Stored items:
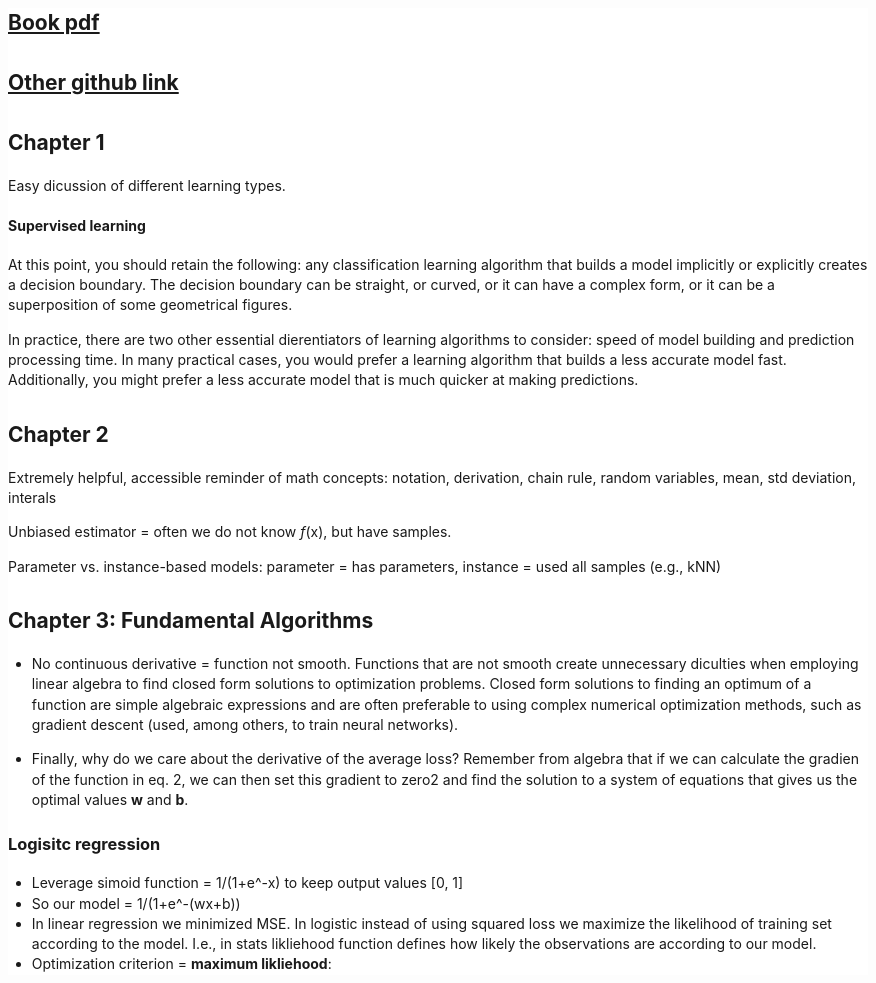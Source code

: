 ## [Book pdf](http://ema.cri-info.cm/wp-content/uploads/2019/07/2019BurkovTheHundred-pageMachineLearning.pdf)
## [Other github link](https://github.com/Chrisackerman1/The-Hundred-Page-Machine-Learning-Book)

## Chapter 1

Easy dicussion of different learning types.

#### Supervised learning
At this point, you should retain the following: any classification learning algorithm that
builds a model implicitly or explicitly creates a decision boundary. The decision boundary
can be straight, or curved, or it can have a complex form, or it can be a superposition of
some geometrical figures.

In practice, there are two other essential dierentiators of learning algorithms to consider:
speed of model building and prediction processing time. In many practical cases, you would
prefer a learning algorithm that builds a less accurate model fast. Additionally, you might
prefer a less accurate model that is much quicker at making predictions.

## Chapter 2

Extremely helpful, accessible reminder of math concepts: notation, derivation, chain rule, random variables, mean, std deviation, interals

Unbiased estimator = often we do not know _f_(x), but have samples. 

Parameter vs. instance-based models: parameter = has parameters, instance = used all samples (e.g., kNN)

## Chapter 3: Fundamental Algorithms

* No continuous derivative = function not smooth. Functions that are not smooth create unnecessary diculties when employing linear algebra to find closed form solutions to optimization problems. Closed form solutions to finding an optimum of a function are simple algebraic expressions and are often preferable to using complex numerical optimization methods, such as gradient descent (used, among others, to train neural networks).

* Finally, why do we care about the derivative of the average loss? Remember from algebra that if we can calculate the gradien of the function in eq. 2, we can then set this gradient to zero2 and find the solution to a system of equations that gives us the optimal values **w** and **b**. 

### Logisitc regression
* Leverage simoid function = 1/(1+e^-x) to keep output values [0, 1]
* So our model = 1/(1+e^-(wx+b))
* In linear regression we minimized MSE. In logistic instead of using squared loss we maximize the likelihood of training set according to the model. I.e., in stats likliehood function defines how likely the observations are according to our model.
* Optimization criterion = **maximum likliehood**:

▸ WORK TASK
Across these entries, count each line where the string "builds" shows up. Give only the count.

▸ PROBLEM SOLUTION
2